I need help with my CUDA project regarding implementation of AES algorithm. Now I am becoming depressed because of it.
Project is done, it is working properly but not as planned and I don’t know how to fix it. Problem is in time spent for execution. If someone could help I would be very grateful and I am even willing to pay for help because this is very important for me.
Let me explain more detailed.
There are two implementations, one for CPU and one for GPU. Both of them are working correctly but time spent on encryption in GPU implementation is taking too long. And I don’t know where is the problem.
Here is LINK to project

I would like to to know if my implementation is good. Does it meet rules and criteria for good parallel execution? What needs to be changed for faster execution, which memory to use for better performance etc. Because this is my first project in CUDA.

In both implementation there are files 1m.txt 2m.txt … 64m.txt with 1 million, 2 millions … 64 millions characters for encryption/decryption.
File 1m_info , 2m_info are files with informations about number of characters, time spent etc and files encrypted_text/decrypted_text are for verification on encryption/decryption.
Please help me, I am struggling for 3 months with this.
For any more information I am here to provide.

For someone doing academic work, you don’t seem to apply a lot of methodology to solving your problem.
From your previous postings I see that you’re implementing AES encryption in ECB mode.

What is your hardware you are benchmarking on (both the CPU and the GPU) ?

Are you sure that you’ve taken benchmarking results in a Release build of your projects? Debug builds can run orders of magnitude slower than a release build.

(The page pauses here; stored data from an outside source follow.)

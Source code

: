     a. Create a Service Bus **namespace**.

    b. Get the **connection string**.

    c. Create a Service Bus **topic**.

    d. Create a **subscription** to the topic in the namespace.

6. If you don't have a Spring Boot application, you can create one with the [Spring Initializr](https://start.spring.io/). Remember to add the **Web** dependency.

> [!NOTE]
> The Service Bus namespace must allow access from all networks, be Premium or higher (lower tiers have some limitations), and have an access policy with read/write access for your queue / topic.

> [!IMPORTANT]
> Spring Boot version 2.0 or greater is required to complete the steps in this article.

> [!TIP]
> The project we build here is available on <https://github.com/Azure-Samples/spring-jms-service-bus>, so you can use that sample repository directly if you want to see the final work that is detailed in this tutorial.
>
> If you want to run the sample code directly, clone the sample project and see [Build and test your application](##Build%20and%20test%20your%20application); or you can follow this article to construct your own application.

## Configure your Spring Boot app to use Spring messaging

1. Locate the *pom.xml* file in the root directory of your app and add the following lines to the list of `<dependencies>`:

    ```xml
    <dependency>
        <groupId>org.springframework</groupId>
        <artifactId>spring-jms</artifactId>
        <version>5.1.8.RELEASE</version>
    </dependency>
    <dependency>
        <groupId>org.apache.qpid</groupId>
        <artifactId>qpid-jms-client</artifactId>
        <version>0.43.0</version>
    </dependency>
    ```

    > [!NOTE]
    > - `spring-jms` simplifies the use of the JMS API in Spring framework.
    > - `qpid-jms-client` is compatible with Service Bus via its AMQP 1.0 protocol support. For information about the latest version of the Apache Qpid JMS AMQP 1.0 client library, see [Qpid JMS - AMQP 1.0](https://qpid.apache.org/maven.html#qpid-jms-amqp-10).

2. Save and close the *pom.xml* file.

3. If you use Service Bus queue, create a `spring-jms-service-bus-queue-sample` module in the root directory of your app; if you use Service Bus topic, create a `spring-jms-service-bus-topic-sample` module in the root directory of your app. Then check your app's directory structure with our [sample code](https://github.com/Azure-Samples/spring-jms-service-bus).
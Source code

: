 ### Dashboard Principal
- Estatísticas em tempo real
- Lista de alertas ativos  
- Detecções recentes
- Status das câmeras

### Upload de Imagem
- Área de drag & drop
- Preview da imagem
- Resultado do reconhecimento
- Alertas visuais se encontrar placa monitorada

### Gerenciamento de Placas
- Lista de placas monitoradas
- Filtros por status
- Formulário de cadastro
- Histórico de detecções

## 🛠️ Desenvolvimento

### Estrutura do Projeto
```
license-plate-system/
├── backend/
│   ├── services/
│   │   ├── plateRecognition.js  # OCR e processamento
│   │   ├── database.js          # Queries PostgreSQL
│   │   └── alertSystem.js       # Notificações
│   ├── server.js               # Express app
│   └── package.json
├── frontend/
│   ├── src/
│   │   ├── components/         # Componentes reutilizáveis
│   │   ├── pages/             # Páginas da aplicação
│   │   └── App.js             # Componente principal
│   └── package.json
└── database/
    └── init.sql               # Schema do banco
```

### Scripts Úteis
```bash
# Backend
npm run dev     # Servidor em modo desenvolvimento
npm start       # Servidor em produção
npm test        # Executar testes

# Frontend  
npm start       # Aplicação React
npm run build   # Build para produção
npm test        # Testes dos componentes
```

Have you attempted to run the CUDA profiler (nvvp or cudaprof or the builtin profiling capabilities of nVidia nSight) to see where the bottlenecks in the CUDA implementation are?

Are you aware of the typical PCI express speed limitations when copying large arrays of data? Are you including the time to perform required memory copies of the data in your runtime measurements, or did you just compare the runtime of the actual encryption kernel with the CPU implementation?

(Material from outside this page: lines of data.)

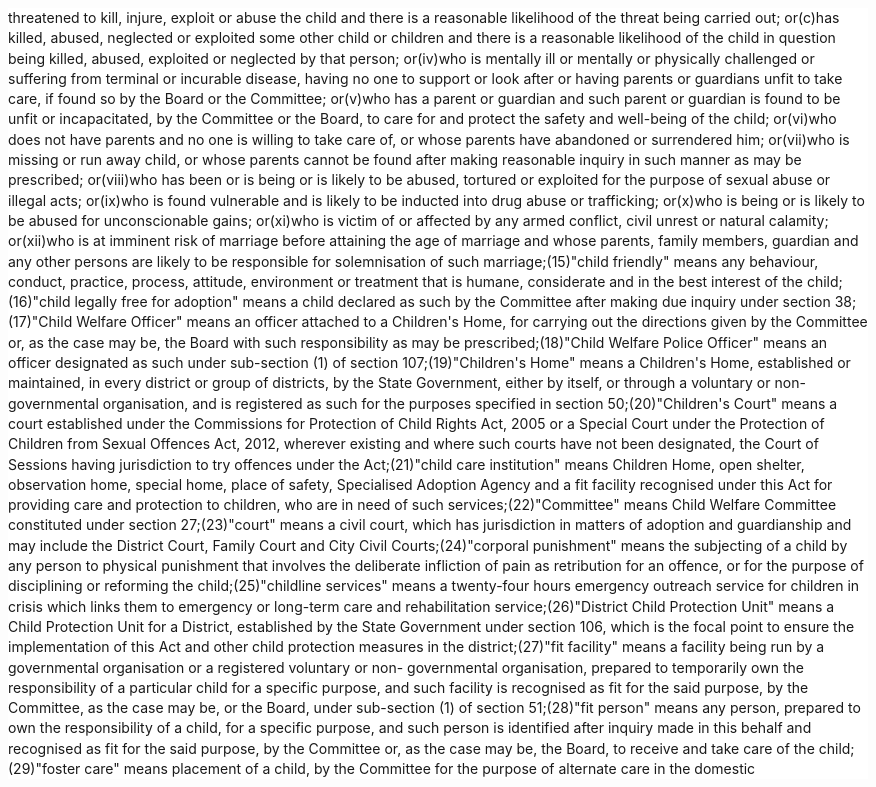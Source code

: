 threatened to kill, injure, exploit or abuse the child and there is a
reasonable likelihood of the threat being carried out; or(c)has killed,
abused, neglected or exploited some other child or children and there is a
reasonable likelihood of the child in question being killed, abused, exploited
or neglected by that person; or(iv)who is mentally ill or mentally or
physically challenged or suffering from terminal or incurable disease, having
no one to support or look after or having parents or guardians unfit to take
care, if found so by the Board or the Committee; or(v)who has a parent or
guardian and such parent or guardian is found to be unfit or incapacitated, by
the Committee or the Board, to care for and protect the safety and well-being
of the child; or(vi)who does not have parents and no one is willing to take
care of, or whose parents have abandoned or surrendered him; or(vii)who is
missing or run away child, or whose parents cannot be found after making
reasonable inquiry in such manner as may be prescribed; or(viii)who has been
or is being or is likely to be abused, tortured or exploited for the purpose
of sexual abuse or illegal acts; or(ix)who is found vulnerable and is likely
to be inducted into drug abuse or trafficking; or(x)who is being or is likely
to be abused for unconscionable gains; or(xi)who is victim of or affected by
any armed conflict, civil unrest or natural calamity; or(xii)who is at
imminent risk of marriage before attaining the age of marriage and whose
parents, family members, guardian and any other persons are likely to be
responsible for solemnisation of such marriage;(15)"child friendly" means any
behaviour, conduct, practice, process, attitude, environment or treatment that
is humane, considerate and in the best interest of the child;(16)"child
legally free for adoption" means a child declared as such by the Committee
after making due inquiry under section 38;(17)"Child Welfare Officer" means an
officer attached to a Children's Home, for carrying out the directions given
by the Committee or, as the case may be, the Board with such responsibility as
may be prescribed;(18)"Child Welfare Police Officer" means an officer
designated as such under sub-section (1) of section 107;(19)"Children's Home"
means a Children's Home, established or maintained, in every district or group
of districts, by the State Government, either by itself, or through a
voluntary or non-governmental organisation, and is registered as such for the
purposes specified in section 50;(20)"Children's Court" means a court
established under the Commissions for Protection of Child Rights Act, 2005 or
a Special Court under the Protection of Children from Sexual Offences Act,
2012, wherever existing and where such courts have not been designated, the
Court of Sessions having jurisdiction to try offences under the Act;(21)"child
care institution" means Children Home, open shelter, observation home, special
home, place of safety, Specialised Adoption Agency and a fit facility
recognised under this Act for providing care and protection to children, who
are in need of such services;(22)"Committee" means Child Welfare Committee
constituted under section 27;(23)"court" means a civil court, which has
jurisdiction in matters of adoption and guardianship and may include the
District Court, Family Court and City Civil Courts;(24)"corporal punishment"
means the subjecting of a child by any person to physical punishment that
involves the deliberate infliction of pain as retribution for an offence, or
for the purpose of disciplining or reforming the child;(25)"childline
services" means a twenty-four hours emergency outreach service for children in
crisis which links them to emergency or long-term care and rehabilitation
service;(26)"District Child Protection Unit" means a Child Protection Unit for
a District, established by the State Government under section 106, which is
the focal point to ensure the implementation of this Act and other child
protection measures in the district;(27)"fit facility" means a facility being
run by a governmental organisation or a registered voluntary or non-
governmental organisation, prepared to temporarily own the responsibility of a
particular child for a specific purpose, and such facility is recognised as
fit for the said purpose, by the Committee, as the case may be, or the Board,
under sub-section (1) of section 51;(28)"fit person" means any person,
prepared to own the responsibility of a child, for a specific purpose, and
such person is identified after inquiry made in this behalf and recognised as
fit for the said purpose, by the Committee or, as the case may be, the Board,
to receive and take care of the child;(29)"foster care" means placement of a
child, by the Committee for the purpose of alternate care in the domestic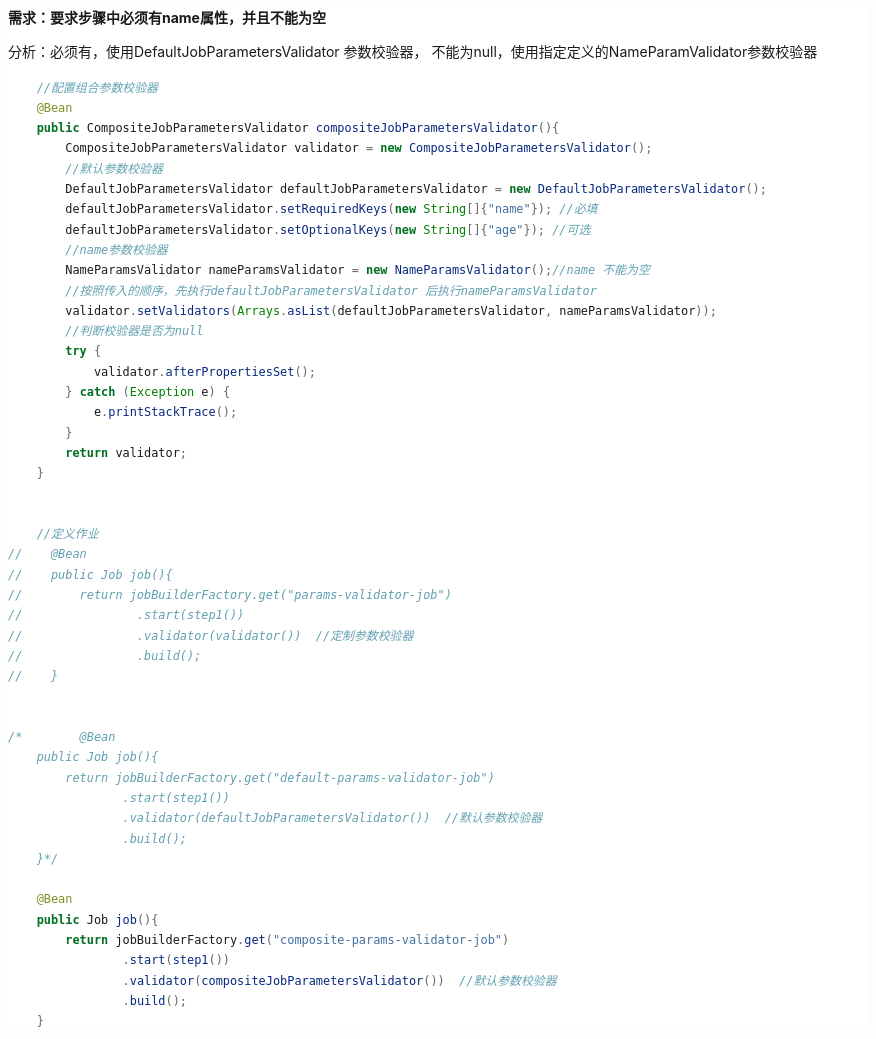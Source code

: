 



**需求：要求步骤中必须有name属性，并且不能为空**

分析：必须有，使用DefaultJobParametersValidator 参数校验器， 不能为null，使用指定定义的NameParamValidator参数校验器

```java
    //配置组合参数校验器
    @Bean
    public CompositeJobParametersValidator compositeJobParametersValidator(){
        CompositeJobParametersValidator validator = new CompositeJobParametersValidator();
        //默认参数校验器
        DefaultJobParametersValidator defaultJobParametersValidator = new DefaultJobParametersValidator();
        defaultJobParametersValidator.setRequiredKeys(new String[]{"name"}); //必填
        defaultJobParametersValidator.setOptionalKeys(new String[]{"age"}); //可选
        //name参数校验器
        NameParamsValidator nameParamsValidator = new NameParamsValidator();//name 不能为空
        //按照传入的顺序，先执行defaultJobParametersValidator 后执行nameParamsValidator
        validator.setValidators(Arrays.asList(defaultJobParametersValidator, nameParamsValidator));
        //判断校验器是否为null
        try {
            validator.afterPropertiesSet();
        } catch (Exception e) {
            e.printStackTrace();
        }
        return validator;
    }


    //定义作业
//    @Bean
//    public Job job(){
//        return jobBuilderFactory.get("params-validator-job")
//                .start(step1())
//                .validator(validator())  //定制参数校验器
//                .build();
//    }


/*        @Bean
    public Job job(){
        return jobBuilderFactory.get("default-params-validator-job")
                .start(step1())
                .validator(defaultJobParametersValidator())  //默认参数校验器
                .build();
    }*/

    @Bean
    public Job job(){
        return jobBuilderFactory.get("composite-params-validator-job")
                .start(step1())
                .validator(compositeJobParametersValidator())  //默认参数校验器
                .build();
    }
```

I am not professor or something like that :) If that is what you meant. This is my final project in college. Problem is that I is my first contact with parallel programming and methodology. Whole new concept and the way you need to think about code.

Both GPU and CPU are hardware for benchmarking.

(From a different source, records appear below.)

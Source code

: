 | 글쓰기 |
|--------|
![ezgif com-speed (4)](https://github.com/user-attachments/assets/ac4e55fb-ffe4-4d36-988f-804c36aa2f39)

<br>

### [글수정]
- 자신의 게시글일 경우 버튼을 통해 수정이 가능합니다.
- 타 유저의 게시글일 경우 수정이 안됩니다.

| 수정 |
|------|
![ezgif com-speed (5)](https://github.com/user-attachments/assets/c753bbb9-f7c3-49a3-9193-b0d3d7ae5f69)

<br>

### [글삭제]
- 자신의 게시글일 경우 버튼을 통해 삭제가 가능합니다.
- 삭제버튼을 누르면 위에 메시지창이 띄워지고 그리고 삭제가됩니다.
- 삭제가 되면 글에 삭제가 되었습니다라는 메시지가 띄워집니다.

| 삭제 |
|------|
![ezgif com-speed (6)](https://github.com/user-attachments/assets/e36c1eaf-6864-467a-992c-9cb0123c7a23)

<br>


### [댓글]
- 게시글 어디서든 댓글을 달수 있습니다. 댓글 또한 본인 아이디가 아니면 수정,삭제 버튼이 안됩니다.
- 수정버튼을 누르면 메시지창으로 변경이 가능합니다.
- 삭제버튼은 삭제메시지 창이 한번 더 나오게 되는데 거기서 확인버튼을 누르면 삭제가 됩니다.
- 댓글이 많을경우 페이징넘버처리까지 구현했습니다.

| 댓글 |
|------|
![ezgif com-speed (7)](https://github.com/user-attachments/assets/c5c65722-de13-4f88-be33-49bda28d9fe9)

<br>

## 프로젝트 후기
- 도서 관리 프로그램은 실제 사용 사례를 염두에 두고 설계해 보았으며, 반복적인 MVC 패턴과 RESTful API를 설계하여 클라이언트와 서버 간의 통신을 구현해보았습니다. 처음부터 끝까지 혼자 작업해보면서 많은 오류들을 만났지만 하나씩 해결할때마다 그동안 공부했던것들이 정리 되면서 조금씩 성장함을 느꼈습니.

You already helped me with something. Whole time I was running on Debug build. When I switched to Release build it is a lot faster. About 5x. Thanks for this.

I just used CUDA debug to see errors during implementation. Could you explain me how to use one of those profiles?

I am measuring just time of kernel execution, so time needed for copy to/from memory is not measured.

As you can see I am newbie to this, so what ever you can think of be free to tell me :)